I tried to analyze the issue, and I found that it might be caused by this commit:
commit dad50f677c42de207168a3f08982ba23c9fc6720
bufmgr: Acquire and clean victim buffer separately
Thanks for looking into it!
...
With debug logging added in this code within ExtendBufferedRelLocal(): if (found) { BufferDesc *existing_hdr = GetLocalBufferDescriptor(hresult->id); uint32 buf_state;
buf_state = pg_atomic_read_u32(&existing_hdr->state); Assert(buf_state & BM_TAG_VALID); Assert(!(buf_state & BM_DIRTY)); buf_state &= BM_VALID; pg_atomic_unlocked_write_u32(&existing_hdr->state, buf_state); ... I see that it reached for the second INSERT (and NOSPC error) with existing_hdr->state == 0x2040000, but for the third INSERT I observe state == 0x0.

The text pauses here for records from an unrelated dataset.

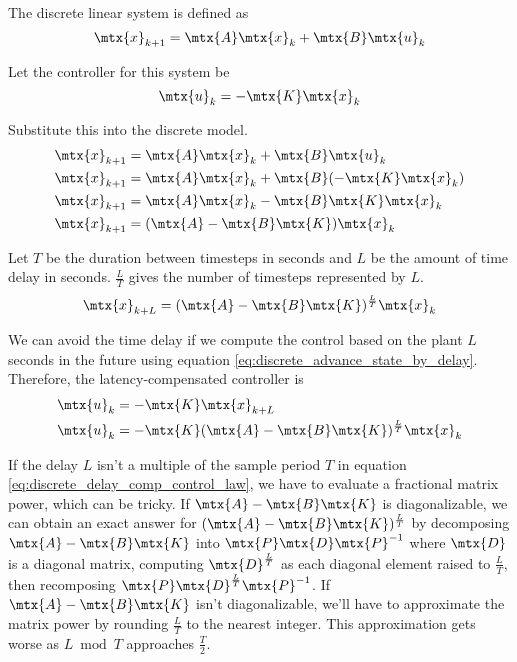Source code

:The discrete linear system is defined as
\begin{equation*}
  \mtx{x}_{k+1} = \mtx{A}\mtx{x}_k + \mtx{B}\mtx{u}_k
\end{equation*}

Let the controller for this system be
\begin{equation*}
  \mtx{u}_k = -\mtx{K}\mtx{x}_k
\end{equation*}

Substitute this into the discrete model.
\begin{align*}
  \mtx{x}_{k+1} &= \mtx{A}\mtx{x}_k + \mtx{B}\mtx{u}_k \\
  \mtx{x}_{k+1} &= \mtx{A}\mtx{x}_k + \mtx{B}(-\mtx{K}\mtx{x}_k) \\
  \mtx{x}_{k+1} &= \mtx{A}\mtx{x}_k - \mtx{B}\mtx{K}\mtx{x}_k \\
  \mtx{x}_{k+1} &= (\mtx{A} - \mtx{B}\mtx{K}) \mtx{x}_k
\end{align*}

Let $T$ be the duration between timesteps in seconds and $L$ be the amount of
time delay in seconds. $\frac{L}{T}$ gives the number of timesteps represented
by $L$.
\begin{equation}
  \mtx{x}_{k+L} = (\mtx{A} - \mtx{B}\mtx{K})^\frac{L}{T} \mtx{x}_k
    \label{eq:discrete_advance_state_by_delay}
\end{equation}

We can avoid the time delay if we compute the control based on the plant $L$
seconds in the future using equation \eqref{eq:discrete_advance_state_by_delay}.
Therefore, the latency-compensated controller is
\begin{align}
  \mtx{u}_k &= -\mtx{K}\mtx{x}_{k+L} \nonumber \\
  \mtx{u}_k &= -\mtx{K} (\mtx{A} - \mtx{B}\mtx{K})^\frac{L}{T} \mtx{x}_k
    \label{eq:discrete_delay_comp_control_law}
\end{align}

If the delay $L$ isn't a multiple of the sample period $T$ in equation
\eqref{eq:discrete_delay_comp_control_law}, we have to evaluate a fractional
matrix power, which can be tricky. If $\mtx{A} - \mtx{B}\mtx{K}$ is
diagonalizable, we can obtain an exact answer for
$(\mtx{A} - \mtx{B}\mtx{K})^\frac{L}{T}$ by decomposing
$\mtx{A} - \mtx{B}\mtx{K}$ into $\mtx{P}\mtx{D}\mtx{P}^{-1}$ where $\mtx{D}$ is
a diagonal matrix, computing $\mtx{D}^\frac{L}{T}$ as each diagonal element
raised to $\frac{L}{T}$, then recomposing
$\mtx{P}\mtx{D}^\frac{L}{T}\mtx{P}^{-1}$. If $\mtx{A} - \mtx{B}\mtx{K}$ isn't
diagonalizable, we'll have to approximate the matrix power by rounding
$\frac{L}{T}$ to the nearest integer. This approximation gets worse as
$L \bmod T$ approaches $\frac{T}{2}$.
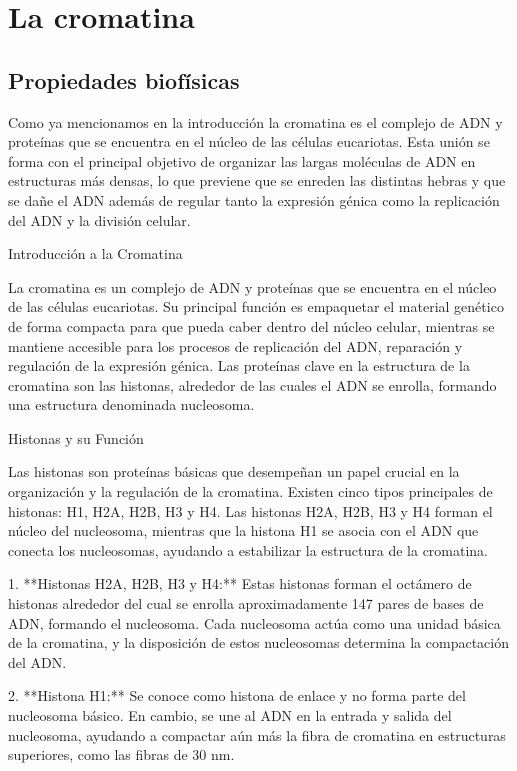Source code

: \chapter{La cromatina}
\label{cap:chromatin}

\section{Propiedades biofísicas}

Como ya mencionamos en la introducción la cromatina es el complejo de ADN y proteínas que se encuentra en el núcleo de las células eucariotas. Esta unión se forma con el principal objetivo de organizar las largas moléculas de ADN en estructuras más densas, lo que previene que se enreden las distintas hebras y que se dañe el ADN además de regular tanto la expresión génica como la replicación del ADN y la división celular.

Introducción a la Cromatina

La cromatina es un complejo de ADN y proteínas que se encuentra en el núcleo de las células eucariotas. Su principal función es empaquetar el material genético de forma compacta para que pueda caber dentro del núcleo celular, mientras se mantiene accesible para los procesos de replicación del ADN, reparación y regulación de la expresión génica. Las proteínas clave en la estructura de la cromatina son las histonas, alrededor de las cuales el ADN se enrolla, formando una estructura denominada nucleosoma.

Histonas y su Función

Las histonas son proteínas básicas que desempeñan un papel crucial en la organización y la regulación de la cromatina. Existen cinco tipos principales de histonas: H1, H2A, H2B, H3 y H4. Las histonas H2A, H2B, H3 y H4 forman el núcleo del nucleosoma, mientras que la histona H1 se asocia con el ADN que conecta los nucleosomas, ayudando a estabilizar la estructura de la cromatina.

1. **Histonas H2A, H2B, H3 y H4:** Estas histonas forman el octámero de histonas alrededor del cual se enrolla aproximadamente 147 pares de bases de ADN, formando el nucleosoma. Cada nucleosoma actúa como una unidad básica de la cromatina, y la disposición de estos nucleosomas determina la compactación del ADN.

2. **Histona H1:** Se conoce como histona de enlace y no forma parte del nucleosoma básico. En cambio, se une al ADN en la entrada y salida del nucleosoma, ayudando a compactar aún más la fibra de cromatina en estructuras superiores, como las fibras de 30 nm.

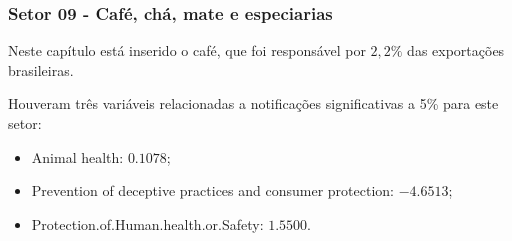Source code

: % 
% 
%  
% 
% 
% 
% 
% 
%  
% 
% 
% 
% 
% 
%  
% 
% 
% 
\subsubsection{Setor 09 - Café, chá, mate e especiarias}


 

Neste capítulo está inserido o café, que foi responsável por $2,2\%$ das exportações brasileiras.

Houveram três variáveis relacionadas a notificações significativas a 5\% para este setor: 
\begin{itemize}
    \item Animal health: $0.1078$;
    \item Prevention of deceptive practices and consumer protection: $-4.6513$;
    \item Protection.of.Human.health.or.Safety: $1.5500$.
\end{itemize}

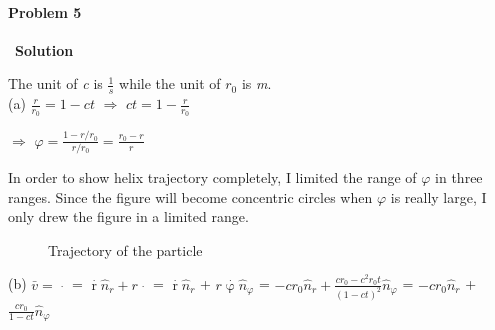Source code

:\documentclass[12pt,a4paper]{article}
\begin{document}
\paragraph{\large \textbf{Problem 5}}~{\textbf{Solution}}
\vspace{2mm}
\par The unit of \textit{c} is $\frac{1}{s}$ while the unit of $r_0$ is \textit{m}. \\
\noindent (a) $\frac{r}{r_0} = 1 - ct$ $\Rightarrow$ $ct = 1 - \frac{r}{r_0}$ 
\par $\Rightarrow$ $\varphi = \frac{1-r/r_0}{r/r_0} = \frac{r_0-r}{r}$
\par In order to show helix trajectory completely, I limited the range of $\varphi$ in three ranges. Since the figure will become concentric circles when $\varphi$ is really large, I only drew the figure in a limited range.
\begin{figure}[H]
    \centering
    \caption{Trajectory of the particle}
\end{figure}
\noindent (b) $\bar{v} = \mathop{\bar{r}}\limits^{\cdot}$ = $\mathop{r}\limits^{\cdot}\hat{n}_r + r\mathop{\hat{n}_r}\limits^{\cdot}$ = $\mathop{r}\limits^{\cdot}\hat{n}_r$ + $r\mathop{\varphi}\limits^{\cdot}\hat{n}_\varphi$ = $-cr_0 \hat{n}_r + \frac{cr_0-c^2r_0t}{(1-ct)^2}\hat{n}_\varphi$ = $-cr_0 \hat{n}_r$ + $\frac{cr_0}{1-ct}\hat{n}_\varphi$\\
\end{document}
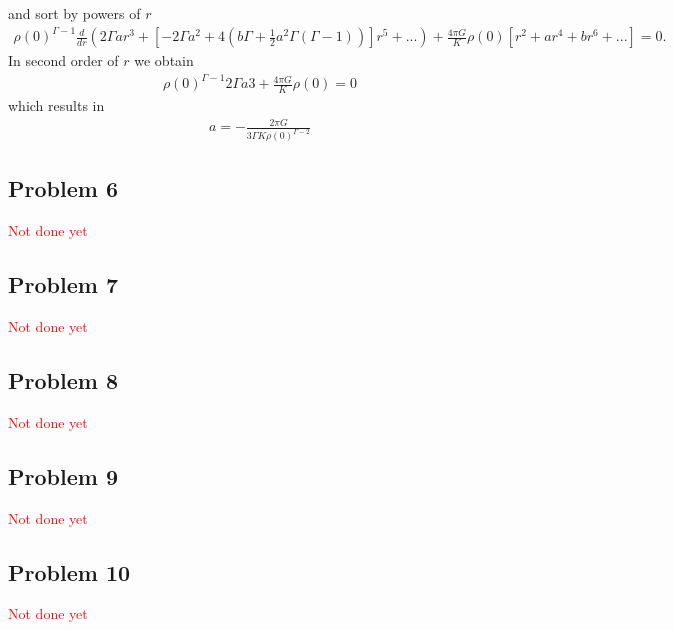 \documentclass[10pt,a4paper]{book}
\theoremstyle{definition}
\begin{document}
and sort by powers of $r$
\begin{align}
    \rho(0)^{\Gamma-1}\frac{d}{dr}\left(2\Gamma ar^3+\left[-2\Gamma a^2+4\left(b\Gamma+\frac{1}{2}a^2\Gamma(\Gamma-1)\right)\right]r^5+...\right)+\frac{4\pi G}{K}\rho(0)\left[r^2+ar^4+br^6+...\right]=0.
\end{align}
In second order of $r$ we obtain
\begin{align}
    \rho(0)^{\Gamma-1}2\Gamma a3+\frac{4\pi G}{K}\rho(0)=0
\end{align}
which results in
\begin{align}
     a=-\frac{2\pi G}{3\Gamma K\rho(0)^{\Gamma-2}}
\end{align}

\subsection{Problem 6}
\textcolor{red}{Not done yet}

\subsection{Problem 7}
\textcolor{red}{Not done yet}
\subsection{Problem 8}
\textcolor{red}{Not done yet}
\subsection{Problem 9}
\textcolor{red}{Not done yet}
\subsection{Problem 10}
\textcolor{red}{Not done yet}
\end{document}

I wonder, if "buf_state &= BM_VALID" is a typo here, maybe it supposed to be "buf_state &= ~BM_VALID" as in ExtendBufferedRelShared()...
Yeah, that's true. I analyze this issue again, and I think the root cause is the " buf_state &= BM_VALID" .
In my report issue, buf_state & BM_VALID is true, but buf_state & BM_TAG_VALID is false. This situation is impossible.
It can't happen that the data in the local buffer pool is valid, but LocalBufHash has no entry.
I modified v1 patch, and attached v2 patch should fix the above issues.